⟨
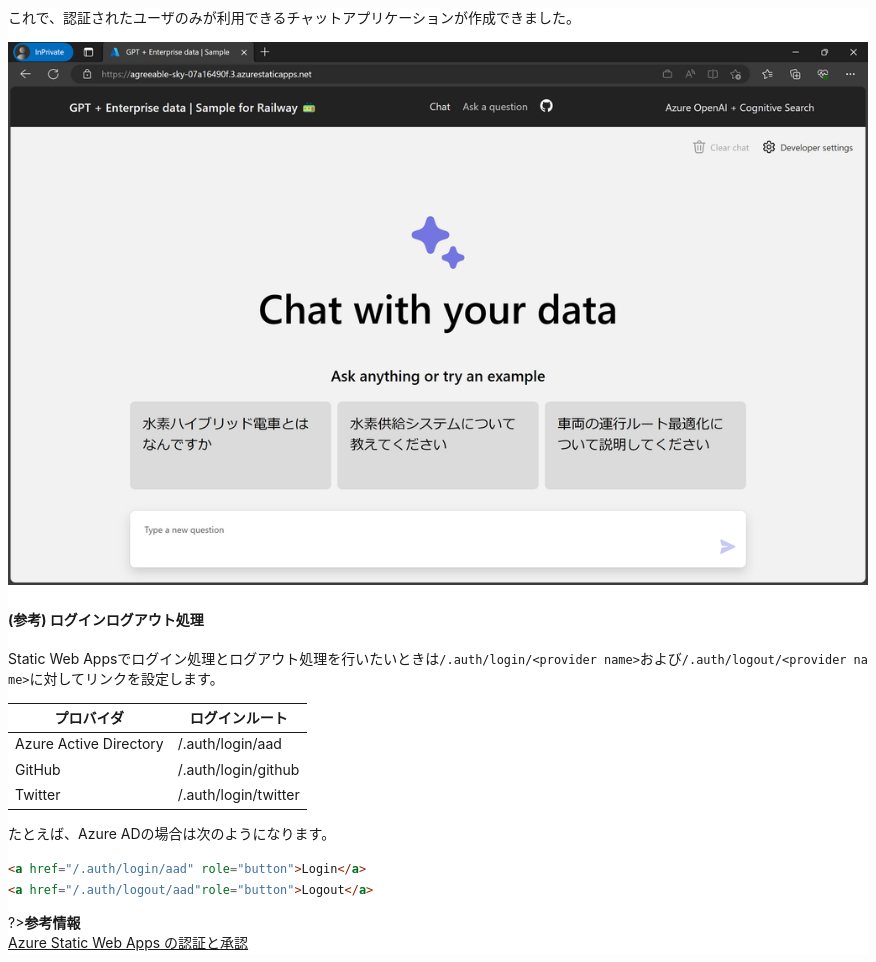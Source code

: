 これで、認証されたユーザのみが利用できるチャットアプリケーションが作成できました。

![](images/swa-auth4.png)



#### (参考) ログインログアウト処理

Static Web Appsでログイン処理とログアウト処理を行いたいときは`/.auth/login/<provider name>`および`/.auth/logout/<provider name>`に対してリンクを設定します。

|       プロバイダ       |    ログインルート    |
| ---------------------- | -------------------- |
| Azure Active Directory | /.auth/login/aad     |
| GitHub                 | /.auth/login/github  |
| Twitter                | /.auth/login/twitter |

たとえば、Azure ADの場合は次のようになります。
```html
<a href="/.auth/login/aad" role="button">Login</a>
<a href="/.auth/logout/aad"role="button">Logout</a>
```
?>**参考情報**<br>
 [Azure Static Web Apps の認証と承認](https://learn.microsoft.com/ja-jp/azure/static-web-apps/authentication-authorization?tabs=invitations)
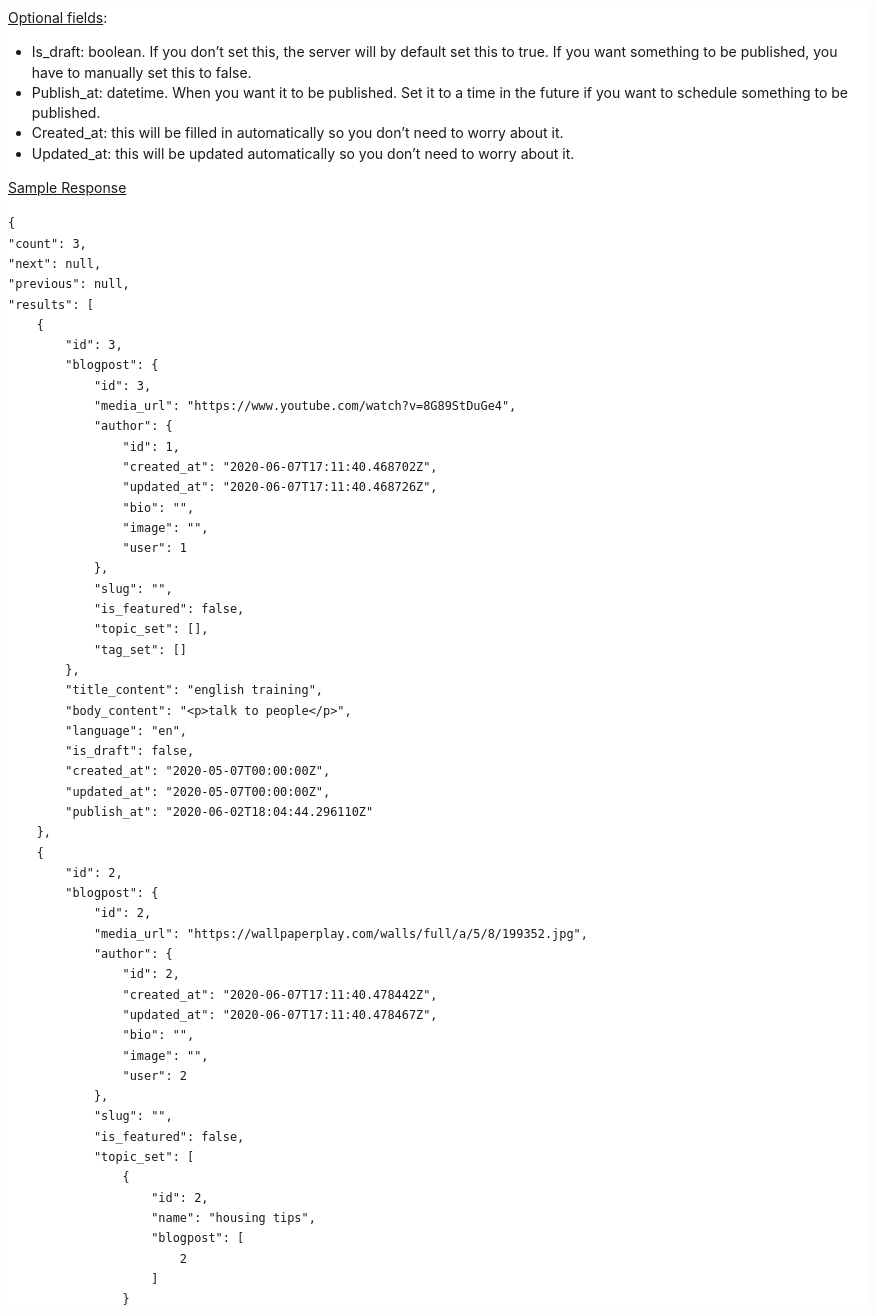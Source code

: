 <ins>Optional fields</ins>:
* Is_draft: boolean. If you don’t set this, the server will by default set this to true. If you want something to be published, you have to manually set this to false.
* Publish_at: datetime. When you want it to be published. Set it to a time in the future if you want to schedule something to be published.
* Created_at: this will be filled in automatically so you don’t need to worry about it.
* Updated_at: this will be updated automatically so you don’t need to worry about it.

<ins>Sample Response</ins>

    {
    "count": 3,
    "next": null,
    "previous": null,
    "results": [
        {
            "id": 3,
            "blogpost": {
                "id": 3,
                "media_url": "https://www.youtube.com/watch?v=8G89StDuGe4",
                "author": {
                    "id": 1,
                    "created_at": "2020-06-07T17:11:40.468702Z",
                    "updated_at": "2020-06-07T17:11:40.468726Z",
                    "bio": "",
                    "image": "",
                    "user": 1
                },
                "slug": "",
                "is_featured": false,
                "topic_set": [],
                "tag_set": []
            },
            "title_content": "english training",
            "body_content": "<p>talk to people</p>",
            "language": "en",
            "is_draft": false,
            "created_at": "2020-05-07T00:00:00Z",
            "updated_at": "2020-05-07T00:00:00Z",
            "publish_at": "2020-06-02T18:04:44.296110Z"
        },
        {
            "id": 2,
            "blogpost": {
                "id": 2,
                "media_url": "https://wallpaperplay.com/walls/full/a/5/8/199352.jpg",
                "author": {
                    "id": 2,
                    "created_at": "2020-06-07T17:11:40.478442Z",
                    "updated_at": "2020-06-07T17:11:40.478467Z",
                    "bio": "",
                    "image": "",
                    "user": 2
                },
                "slug": "",
                "is_featured": false,
                "topic_set": [
                    {
                        "id": 2,
                        "name": "housing tips",
                        "blogpost": [
                            2
                        ]
                    }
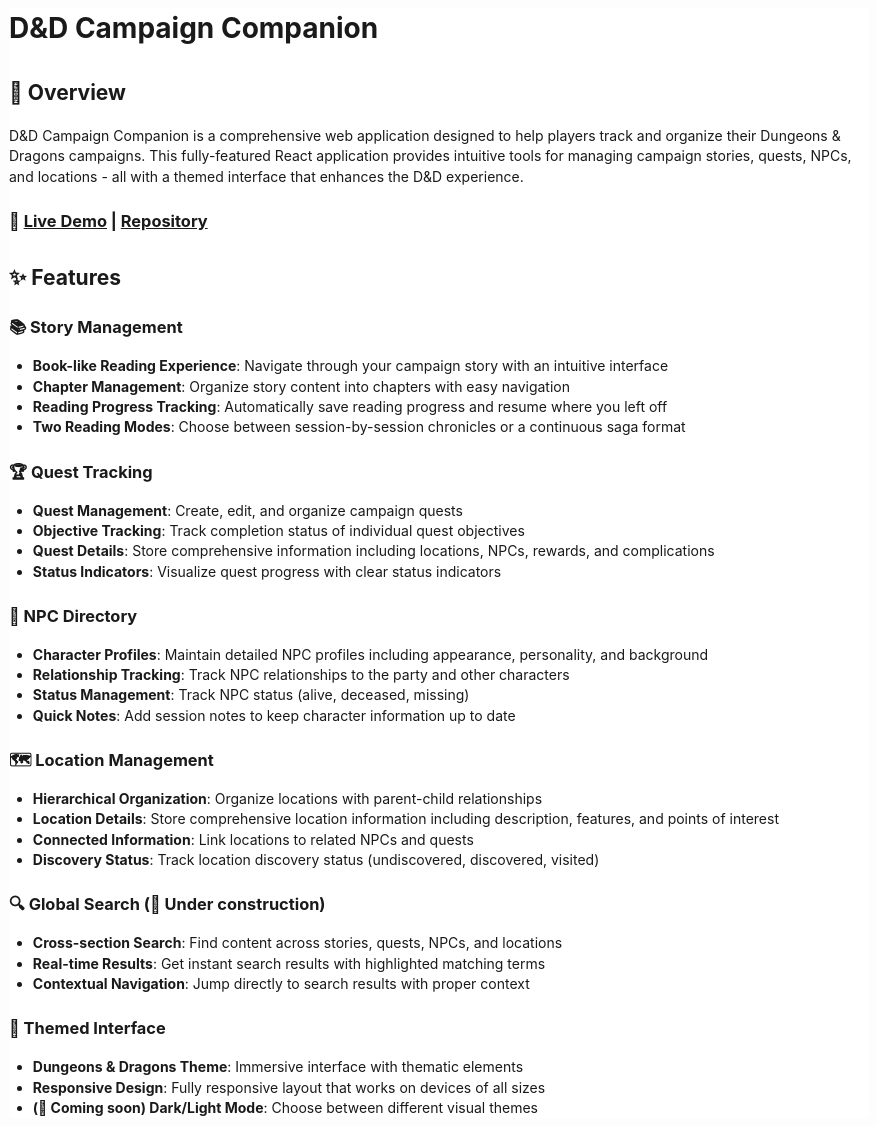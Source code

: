 # D&D Campaign Companion

## 📖 Overview

D&D Campaign Companion is a comprehensive web application designed to help players track and organize their Dungeons & Dragons campaigns. This fully-featured React application provides intuitive tools for managing campaign stories, quests, NPCs, and locations - all with a themed interface that enhances the D&D experience.

### 🔗 [Live Demo](https://haugenau20.github.io/DnDRecap/) | [Repository](https://github.com/haugenau20/DnDRecap)

## ✨ Features

### 📚 Story Management
- **Book-like Reading Experience**: Navigate through your campaign story with an intuitive interface
- **Chapter Management**: Organize story content into chapters with easy navigation
- **Reading Progress Tracking**: Automatically save reading progress and resume where you left off
- **Two Reading Modes**: Choose between session-by-session chronicles or a continuous saga format

### 🏆 Quest Tracking
- **Quest Management**: Create, edit, and organize campaign quests
- **Objective Tracking**: Track completion status of individual quest objectives
- **Quest Details**: Store comprehensive information including locations, NPCs, rewards, and complications
- **Status Indicators**: Visualize quest progress with clear status indicators

### 👥 NPC Directory
- **Character Profiles**: Maintain detailed NPC profiles including appearance, personality, and background
- **Relationship Tracking**: Track NPC relationships to the party and other characters
- **Status Management**: Track NPC status (alive, deceased, missing)
- **Quick Notes**: Add session notes to keep character information up to date

### 🗺️ Location Management
- **Hierarchical Organization**: Organize locations with parent-child relationships
- **Location Details**: Store comprehensive location information including description, features, and points of interest
- **Connected Information**: Link locations to related NPCs and quests
- **Discovery Status**: Track location discovery status (undiscovered, discovered, visited)

### 🔍 Global Search (🚧 Under construction)
- **Cross-section Search**: Find content across stories, quests, NPCs, and locations
- **Real-time Results**: Get instant search results with highlighted matching terms
- **Contextual Navigation**: Jump directly to search results with proper context

### 🎨 Themed Interface
- **Dungeons & Dragons Theme**: Immersive interface with thematic elements
- **Responsive Design**: Fully responsive layout that works on devices of all sizes
- **(🚧 Coming soon) Dark/Light Mode**: Choose between different visual themes
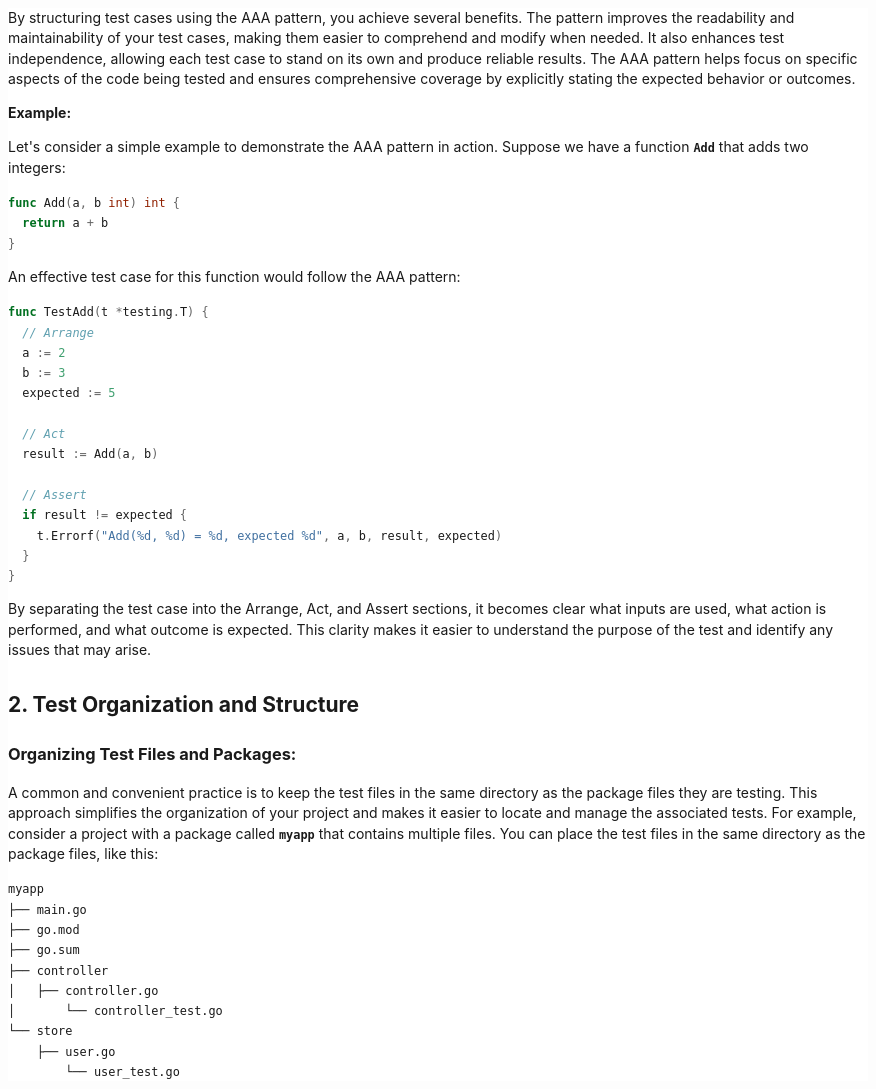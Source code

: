By structuring test cases using the AAA pattern, you achieve several benefits. The pattern improves the readability and maintainability of your test cases, making them easier to comprehend and modify when needed. It also enhances test independence, allowing each test case to stand on its own and produce reliable results. The AAA pattern helps focus on specific aspects of the code being tested and ensures comprehensive coverage by explicitly stating the expected behavior or outcomes.

**Example:**

Let's consider a simple example to demonstrate the AAA pattern in action. Suppose we have a function **`Add`** that adds two integers:

```go
func Add(a, b int) int {
  return a + b
}
```

An effective test case for this function would follow the AAA pattern:

```go
func TestAdd(t *testing.T) {
  // Arrange
  a := 2
  b := 3
  expected := 5

  // Act
  result := Add(a, b)

  // Assert
  if result != expected {
    t.Errorf("Add(%d, %d) = %d, expected %d", a, b, result, expected)
  }
}

```

By separating the test case into the Arrange, Act, and Assert sections, it becomes clear what inputs are used, what action is performed, and what outcome is expected. This clarity makes it easier to understand the purpose of the test and identify any issues that may arise.

## 2. Test Organization and Structure

### Organizing Test Files and Packages:

A common and convenient practice is to keep the test files in the same directory as the package files they are testing. This approach simplifies the organization of your project and makes it easier to locate and manage the associated tests. For example, consider a project with a package called **`myapp`** that contains multiple files. You can place the test files in the same directory as the package files, like this:

```
myapp
├── main.go
├── go.mod
├── go.sum
├── controller
│   ├── controller.go
│		└──	controller_test.go
└── store
    ├── user.go
		└──	user_test.go
```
⟩
Task brief :: Copy every line of the data where "Details" is found.

Expected answer ::
- **Quest Details**: Store comprehensive information including locations, NPCs, rewards, and complications
- **Location Details**: Store comprehensive location information including description, features, and points of interest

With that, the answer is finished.